Methods: Between March 2009 and May 2011, 100 patients with the diagnosis of medically refractory focal epilepsy who were not considered optimal candidates for subdural grids and strips placement underwent SEEG implantation at Cleveland Clinic Epilepsy Center. Demographics, noninvasive clinical data, number and location of implanted electrodes, electrophysiologic localization of the epileptic zone, complications, and short‐term seizure outcome after resection were prospectively collected and analyzed.
Key Findings: Mean age was 32 years (range 5–68 years); 54 were male and 46 female. The mean follow‐up after resection was 15 months. In total, 1,310 electrodes were implanted. Analyses of the SEEG recordings resulted in the electrographic localization of the epileptogenic focus in 96 patients. In the group of 75 patients who underwent resection, only 53 had at least 12 months follow‐up. From this group, 33 patients (62.3%) were seizure‐free at the end of the follow‐up period. The presence of abnormal pathologic finding was strongly associated with postoperative seizure control (p = 0.005). The risk of hemorrhagic complications per electrode was 0.2%.
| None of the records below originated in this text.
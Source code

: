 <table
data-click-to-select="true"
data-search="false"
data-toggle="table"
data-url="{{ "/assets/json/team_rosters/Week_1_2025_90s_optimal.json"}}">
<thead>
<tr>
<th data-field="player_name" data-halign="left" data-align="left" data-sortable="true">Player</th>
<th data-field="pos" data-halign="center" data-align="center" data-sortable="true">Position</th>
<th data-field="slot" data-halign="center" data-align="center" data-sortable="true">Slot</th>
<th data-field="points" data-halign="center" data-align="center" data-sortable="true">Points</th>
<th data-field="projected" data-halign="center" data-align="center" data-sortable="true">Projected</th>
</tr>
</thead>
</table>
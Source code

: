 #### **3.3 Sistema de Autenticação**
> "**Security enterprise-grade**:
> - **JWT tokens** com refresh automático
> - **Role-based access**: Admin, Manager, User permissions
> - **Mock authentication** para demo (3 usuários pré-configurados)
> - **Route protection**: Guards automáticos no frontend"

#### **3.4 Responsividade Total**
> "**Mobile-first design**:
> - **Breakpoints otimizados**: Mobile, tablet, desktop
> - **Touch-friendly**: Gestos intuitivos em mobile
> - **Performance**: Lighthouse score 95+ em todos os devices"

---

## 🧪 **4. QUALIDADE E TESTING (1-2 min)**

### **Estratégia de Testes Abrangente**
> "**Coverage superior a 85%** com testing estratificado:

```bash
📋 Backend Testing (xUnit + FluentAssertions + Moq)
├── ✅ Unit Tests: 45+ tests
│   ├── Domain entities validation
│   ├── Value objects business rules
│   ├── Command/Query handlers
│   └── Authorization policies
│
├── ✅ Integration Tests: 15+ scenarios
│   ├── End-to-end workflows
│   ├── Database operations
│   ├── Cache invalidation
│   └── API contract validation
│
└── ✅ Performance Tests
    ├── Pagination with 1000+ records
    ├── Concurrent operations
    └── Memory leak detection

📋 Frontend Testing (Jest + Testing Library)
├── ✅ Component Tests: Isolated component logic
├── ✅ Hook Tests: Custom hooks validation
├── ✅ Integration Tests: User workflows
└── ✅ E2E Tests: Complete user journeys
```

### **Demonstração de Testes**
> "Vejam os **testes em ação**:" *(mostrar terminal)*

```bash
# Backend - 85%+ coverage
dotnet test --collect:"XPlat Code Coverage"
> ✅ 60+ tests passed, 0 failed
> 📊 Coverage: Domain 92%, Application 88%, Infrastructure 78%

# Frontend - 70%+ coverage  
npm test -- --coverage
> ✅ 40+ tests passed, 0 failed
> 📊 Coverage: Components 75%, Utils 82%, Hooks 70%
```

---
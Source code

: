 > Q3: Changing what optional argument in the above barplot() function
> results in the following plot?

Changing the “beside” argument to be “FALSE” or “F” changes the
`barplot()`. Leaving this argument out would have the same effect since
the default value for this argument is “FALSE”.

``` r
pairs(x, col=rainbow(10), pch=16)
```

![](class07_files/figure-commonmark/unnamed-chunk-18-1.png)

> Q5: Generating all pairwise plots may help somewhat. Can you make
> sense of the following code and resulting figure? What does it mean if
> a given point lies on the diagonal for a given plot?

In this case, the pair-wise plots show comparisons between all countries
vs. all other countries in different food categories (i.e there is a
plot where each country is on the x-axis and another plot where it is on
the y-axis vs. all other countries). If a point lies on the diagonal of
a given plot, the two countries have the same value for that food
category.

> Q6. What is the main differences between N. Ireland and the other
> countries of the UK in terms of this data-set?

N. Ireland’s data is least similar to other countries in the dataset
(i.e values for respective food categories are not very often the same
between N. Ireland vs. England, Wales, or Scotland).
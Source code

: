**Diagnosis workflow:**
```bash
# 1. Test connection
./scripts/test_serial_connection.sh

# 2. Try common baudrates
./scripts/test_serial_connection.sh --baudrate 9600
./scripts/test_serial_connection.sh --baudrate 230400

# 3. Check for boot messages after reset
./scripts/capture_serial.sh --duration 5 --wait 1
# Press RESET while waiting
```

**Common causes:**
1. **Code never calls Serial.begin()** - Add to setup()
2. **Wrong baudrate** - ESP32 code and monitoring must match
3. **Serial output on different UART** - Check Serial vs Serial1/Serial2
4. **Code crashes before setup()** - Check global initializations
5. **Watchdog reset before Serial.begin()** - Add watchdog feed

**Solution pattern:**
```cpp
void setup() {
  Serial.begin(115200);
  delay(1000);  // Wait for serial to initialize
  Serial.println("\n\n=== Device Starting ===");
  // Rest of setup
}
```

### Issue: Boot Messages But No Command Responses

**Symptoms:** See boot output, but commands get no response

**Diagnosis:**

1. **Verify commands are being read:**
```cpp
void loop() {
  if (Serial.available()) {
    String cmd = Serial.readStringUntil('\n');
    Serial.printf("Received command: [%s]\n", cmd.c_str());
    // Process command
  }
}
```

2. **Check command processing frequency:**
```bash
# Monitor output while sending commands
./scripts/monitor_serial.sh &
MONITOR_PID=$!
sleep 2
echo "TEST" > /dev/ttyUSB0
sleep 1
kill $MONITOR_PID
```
Significance: In patients who are not considered to be ideal candidates for subdural grids and strips implantation, the SEEG methodology is a safe, useful and reliable alternative option for invasive monitoring in patients with refractory focal epilepsy, providing an additional mean for seizure localization and control in a “difficult to localize” subgroup of patients.